● Work order:
Going through the entries below, copy out each line that contains "resolve".

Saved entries
^^^^
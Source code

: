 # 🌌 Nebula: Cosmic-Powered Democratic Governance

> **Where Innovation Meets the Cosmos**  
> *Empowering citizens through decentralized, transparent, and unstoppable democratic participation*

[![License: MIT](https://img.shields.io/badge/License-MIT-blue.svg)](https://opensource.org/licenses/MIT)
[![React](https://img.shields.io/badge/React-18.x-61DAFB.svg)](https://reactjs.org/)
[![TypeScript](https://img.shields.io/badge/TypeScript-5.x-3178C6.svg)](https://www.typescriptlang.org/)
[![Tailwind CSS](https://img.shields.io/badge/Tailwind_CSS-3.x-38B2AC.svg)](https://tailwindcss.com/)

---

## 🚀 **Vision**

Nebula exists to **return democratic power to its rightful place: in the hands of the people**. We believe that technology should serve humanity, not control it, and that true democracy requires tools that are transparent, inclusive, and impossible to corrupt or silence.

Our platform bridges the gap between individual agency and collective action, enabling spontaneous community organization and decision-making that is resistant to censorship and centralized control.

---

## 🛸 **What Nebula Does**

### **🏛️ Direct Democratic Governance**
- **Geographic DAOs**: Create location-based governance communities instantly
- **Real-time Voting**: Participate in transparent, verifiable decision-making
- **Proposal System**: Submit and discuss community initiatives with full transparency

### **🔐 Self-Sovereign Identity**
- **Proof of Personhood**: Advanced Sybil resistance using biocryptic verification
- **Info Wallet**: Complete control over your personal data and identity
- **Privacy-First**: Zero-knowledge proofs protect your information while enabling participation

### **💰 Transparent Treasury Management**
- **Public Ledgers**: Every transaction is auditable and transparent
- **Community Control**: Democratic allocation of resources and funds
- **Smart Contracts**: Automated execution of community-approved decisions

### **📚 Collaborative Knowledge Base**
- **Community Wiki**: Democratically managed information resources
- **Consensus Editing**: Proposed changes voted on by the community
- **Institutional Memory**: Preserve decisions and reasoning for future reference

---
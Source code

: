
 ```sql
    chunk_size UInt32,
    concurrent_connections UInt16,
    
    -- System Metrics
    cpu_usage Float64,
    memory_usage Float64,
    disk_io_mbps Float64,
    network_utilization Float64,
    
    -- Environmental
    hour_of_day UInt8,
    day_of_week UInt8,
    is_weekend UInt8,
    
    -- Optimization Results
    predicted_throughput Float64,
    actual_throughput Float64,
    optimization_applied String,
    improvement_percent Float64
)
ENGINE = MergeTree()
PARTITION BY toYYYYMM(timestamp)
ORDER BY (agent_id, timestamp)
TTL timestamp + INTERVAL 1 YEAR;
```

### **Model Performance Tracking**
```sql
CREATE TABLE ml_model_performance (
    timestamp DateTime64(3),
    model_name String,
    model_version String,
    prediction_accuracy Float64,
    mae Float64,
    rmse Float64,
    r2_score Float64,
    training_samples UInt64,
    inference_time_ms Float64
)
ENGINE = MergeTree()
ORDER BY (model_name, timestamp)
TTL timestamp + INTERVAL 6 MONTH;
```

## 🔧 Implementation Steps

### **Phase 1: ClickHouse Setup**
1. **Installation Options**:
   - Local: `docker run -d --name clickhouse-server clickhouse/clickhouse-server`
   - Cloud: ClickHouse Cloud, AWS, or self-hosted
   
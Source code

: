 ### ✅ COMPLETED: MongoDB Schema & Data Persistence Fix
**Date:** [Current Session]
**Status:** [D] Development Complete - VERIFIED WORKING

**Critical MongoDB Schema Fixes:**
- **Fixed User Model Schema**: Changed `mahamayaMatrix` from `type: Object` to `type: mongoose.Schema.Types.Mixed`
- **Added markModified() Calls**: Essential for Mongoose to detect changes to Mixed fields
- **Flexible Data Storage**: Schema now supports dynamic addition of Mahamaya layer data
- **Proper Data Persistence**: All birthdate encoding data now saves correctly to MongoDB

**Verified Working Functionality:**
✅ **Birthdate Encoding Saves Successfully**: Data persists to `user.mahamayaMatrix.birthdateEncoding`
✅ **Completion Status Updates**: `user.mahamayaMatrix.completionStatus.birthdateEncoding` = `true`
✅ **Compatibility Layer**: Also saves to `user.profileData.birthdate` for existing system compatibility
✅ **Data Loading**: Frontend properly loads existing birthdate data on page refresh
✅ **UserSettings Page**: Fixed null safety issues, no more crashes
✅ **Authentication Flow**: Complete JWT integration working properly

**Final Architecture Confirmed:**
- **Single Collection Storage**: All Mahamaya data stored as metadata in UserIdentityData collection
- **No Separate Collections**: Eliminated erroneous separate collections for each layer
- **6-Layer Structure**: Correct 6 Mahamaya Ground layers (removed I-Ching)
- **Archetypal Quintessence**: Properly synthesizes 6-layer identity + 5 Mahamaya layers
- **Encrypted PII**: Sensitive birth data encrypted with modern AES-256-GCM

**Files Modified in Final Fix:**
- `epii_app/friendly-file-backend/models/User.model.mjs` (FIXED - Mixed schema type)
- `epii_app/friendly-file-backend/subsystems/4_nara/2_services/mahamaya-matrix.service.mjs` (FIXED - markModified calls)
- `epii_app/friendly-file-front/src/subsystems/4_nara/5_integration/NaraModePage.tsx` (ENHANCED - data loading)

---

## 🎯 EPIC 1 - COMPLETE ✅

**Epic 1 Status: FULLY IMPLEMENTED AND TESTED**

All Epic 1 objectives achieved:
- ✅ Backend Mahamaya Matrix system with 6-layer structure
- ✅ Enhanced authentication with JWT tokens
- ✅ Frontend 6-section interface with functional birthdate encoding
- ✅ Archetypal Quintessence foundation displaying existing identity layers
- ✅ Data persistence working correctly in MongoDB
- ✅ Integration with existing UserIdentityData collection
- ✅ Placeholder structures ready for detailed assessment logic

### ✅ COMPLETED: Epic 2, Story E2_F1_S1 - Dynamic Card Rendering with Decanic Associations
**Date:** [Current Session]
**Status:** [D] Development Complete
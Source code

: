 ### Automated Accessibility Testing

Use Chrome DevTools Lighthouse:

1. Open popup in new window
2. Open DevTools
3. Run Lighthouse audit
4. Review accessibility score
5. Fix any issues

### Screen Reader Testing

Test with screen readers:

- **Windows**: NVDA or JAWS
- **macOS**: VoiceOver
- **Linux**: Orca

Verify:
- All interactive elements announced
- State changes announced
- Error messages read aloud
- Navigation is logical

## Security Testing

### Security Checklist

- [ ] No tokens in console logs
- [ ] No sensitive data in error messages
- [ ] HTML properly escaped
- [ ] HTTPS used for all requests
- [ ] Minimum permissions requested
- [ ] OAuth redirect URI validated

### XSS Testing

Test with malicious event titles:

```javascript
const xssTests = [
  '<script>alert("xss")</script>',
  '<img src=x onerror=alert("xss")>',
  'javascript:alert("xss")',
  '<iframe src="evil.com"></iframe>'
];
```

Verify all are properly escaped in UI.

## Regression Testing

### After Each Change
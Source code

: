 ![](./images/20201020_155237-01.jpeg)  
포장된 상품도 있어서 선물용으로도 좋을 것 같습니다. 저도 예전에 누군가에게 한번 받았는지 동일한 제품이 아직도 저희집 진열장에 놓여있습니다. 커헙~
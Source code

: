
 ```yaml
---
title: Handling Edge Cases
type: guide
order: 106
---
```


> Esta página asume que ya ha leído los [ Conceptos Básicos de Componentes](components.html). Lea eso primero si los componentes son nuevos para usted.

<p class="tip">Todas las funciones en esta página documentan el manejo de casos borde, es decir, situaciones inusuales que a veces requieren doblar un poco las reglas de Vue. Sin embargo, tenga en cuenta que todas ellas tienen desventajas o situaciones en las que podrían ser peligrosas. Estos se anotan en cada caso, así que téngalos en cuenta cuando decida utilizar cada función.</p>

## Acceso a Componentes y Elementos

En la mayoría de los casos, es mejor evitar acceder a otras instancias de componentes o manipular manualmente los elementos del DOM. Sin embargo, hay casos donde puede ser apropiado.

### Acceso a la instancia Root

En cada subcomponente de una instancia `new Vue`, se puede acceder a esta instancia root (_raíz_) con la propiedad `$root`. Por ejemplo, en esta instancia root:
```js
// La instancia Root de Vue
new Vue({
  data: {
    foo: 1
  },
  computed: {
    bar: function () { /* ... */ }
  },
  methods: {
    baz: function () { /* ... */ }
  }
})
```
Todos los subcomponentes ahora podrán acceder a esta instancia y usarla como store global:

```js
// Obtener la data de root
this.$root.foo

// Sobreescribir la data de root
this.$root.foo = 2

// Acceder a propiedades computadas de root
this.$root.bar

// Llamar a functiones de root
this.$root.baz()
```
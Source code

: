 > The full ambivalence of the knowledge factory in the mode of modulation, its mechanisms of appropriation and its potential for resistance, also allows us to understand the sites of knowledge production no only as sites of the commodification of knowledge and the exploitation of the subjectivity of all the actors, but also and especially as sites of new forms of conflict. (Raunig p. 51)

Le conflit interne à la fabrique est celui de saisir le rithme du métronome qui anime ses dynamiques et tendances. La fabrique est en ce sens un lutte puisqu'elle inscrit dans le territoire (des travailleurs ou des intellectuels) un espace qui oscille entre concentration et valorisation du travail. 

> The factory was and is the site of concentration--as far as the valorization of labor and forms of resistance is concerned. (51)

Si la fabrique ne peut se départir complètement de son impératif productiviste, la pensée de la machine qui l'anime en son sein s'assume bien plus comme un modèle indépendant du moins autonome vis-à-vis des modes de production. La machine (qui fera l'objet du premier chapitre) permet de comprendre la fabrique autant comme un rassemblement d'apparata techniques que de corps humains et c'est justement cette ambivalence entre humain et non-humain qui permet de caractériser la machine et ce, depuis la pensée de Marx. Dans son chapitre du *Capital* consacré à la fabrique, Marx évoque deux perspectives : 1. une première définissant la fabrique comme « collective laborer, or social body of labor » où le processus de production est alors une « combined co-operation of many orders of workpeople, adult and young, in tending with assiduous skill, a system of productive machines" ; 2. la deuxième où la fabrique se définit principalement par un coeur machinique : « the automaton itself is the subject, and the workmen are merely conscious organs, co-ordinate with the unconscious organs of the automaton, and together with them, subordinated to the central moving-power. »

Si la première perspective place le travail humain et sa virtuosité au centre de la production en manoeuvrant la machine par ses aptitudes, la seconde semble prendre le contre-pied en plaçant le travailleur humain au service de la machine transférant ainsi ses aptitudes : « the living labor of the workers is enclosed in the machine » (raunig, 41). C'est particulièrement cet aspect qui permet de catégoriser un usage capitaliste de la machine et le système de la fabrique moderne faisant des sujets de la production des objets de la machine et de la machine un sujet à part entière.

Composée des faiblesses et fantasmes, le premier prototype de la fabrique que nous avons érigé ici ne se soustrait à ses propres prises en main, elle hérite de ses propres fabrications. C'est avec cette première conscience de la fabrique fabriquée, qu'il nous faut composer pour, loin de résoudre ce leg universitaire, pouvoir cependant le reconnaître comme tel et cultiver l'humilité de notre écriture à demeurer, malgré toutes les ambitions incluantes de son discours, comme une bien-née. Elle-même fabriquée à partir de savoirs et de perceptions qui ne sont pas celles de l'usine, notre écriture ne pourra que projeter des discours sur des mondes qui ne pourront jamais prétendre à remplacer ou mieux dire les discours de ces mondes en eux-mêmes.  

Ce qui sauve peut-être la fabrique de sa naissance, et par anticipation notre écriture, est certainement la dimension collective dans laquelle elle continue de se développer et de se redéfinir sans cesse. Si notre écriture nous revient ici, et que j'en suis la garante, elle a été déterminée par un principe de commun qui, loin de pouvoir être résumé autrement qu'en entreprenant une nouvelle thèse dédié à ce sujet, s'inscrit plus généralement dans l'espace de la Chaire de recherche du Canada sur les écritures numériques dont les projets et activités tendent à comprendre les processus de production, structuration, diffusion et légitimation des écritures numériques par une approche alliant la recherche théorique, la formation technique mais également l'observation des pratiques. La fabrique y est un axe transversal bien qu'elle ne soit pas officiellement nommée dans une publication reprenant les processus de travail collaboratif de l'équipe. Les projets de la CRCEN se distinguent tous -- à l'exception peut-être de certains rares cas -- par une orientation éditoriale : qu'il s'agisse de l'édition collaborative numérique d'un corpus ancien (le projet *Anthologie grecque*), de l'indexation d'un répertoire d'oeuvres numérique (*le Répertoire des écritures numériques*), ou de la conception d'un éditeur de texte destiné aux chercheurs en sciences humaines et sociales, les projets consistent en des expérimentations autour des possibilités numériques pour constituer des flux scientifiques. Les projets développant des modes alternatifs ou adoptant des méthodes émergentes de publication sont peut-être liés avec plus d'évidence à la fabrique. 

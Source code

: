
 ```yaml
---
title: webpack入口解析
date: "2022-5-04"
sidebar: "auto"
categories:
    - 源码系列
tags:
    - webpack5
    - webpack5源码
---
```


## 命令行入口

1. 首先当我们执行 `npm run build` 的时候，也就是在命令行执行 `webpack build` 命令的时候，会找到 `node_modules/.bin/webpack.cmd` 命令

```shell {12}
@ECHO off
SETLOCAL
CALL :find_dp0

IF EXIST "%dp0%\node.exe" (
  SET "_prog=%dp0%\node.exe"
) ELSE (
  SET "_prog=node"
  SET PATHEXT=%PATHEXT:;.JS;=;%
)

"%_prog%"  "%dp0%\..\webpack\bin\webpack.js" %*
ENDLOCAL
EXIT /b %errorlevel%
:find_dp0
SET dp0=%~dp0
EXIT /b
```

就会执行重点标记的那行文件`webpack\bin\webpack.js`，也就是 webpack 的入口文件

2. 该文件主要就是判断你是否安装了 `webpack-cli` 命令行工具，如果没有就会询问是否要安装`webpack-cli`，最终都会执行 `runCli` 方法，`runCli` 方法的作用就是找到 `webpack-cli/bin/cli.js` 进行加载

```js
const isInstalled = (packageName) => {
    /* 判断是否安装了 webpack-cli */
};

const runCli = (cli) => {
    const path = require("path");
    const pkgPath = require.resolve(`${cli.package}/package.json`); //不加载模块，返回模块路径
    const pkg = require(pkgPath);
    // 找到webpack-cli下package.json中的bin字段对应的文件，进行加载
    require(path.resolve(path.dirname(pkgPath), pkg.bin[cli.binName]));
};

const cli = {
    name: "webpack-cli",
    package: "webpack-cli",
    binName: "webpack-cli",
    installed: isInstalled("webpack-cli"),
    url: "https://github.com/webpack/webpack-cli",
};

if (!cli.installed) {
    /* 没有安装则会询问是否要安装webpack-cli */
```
^^^^
● Answer space:
    const pkgPath = require.resolve(`${cli.package}/package.json`); //不加载模块，返回模块路径
    require(path.resolve(path.dirname(pkgPath), pkg.bin[cli.binName]));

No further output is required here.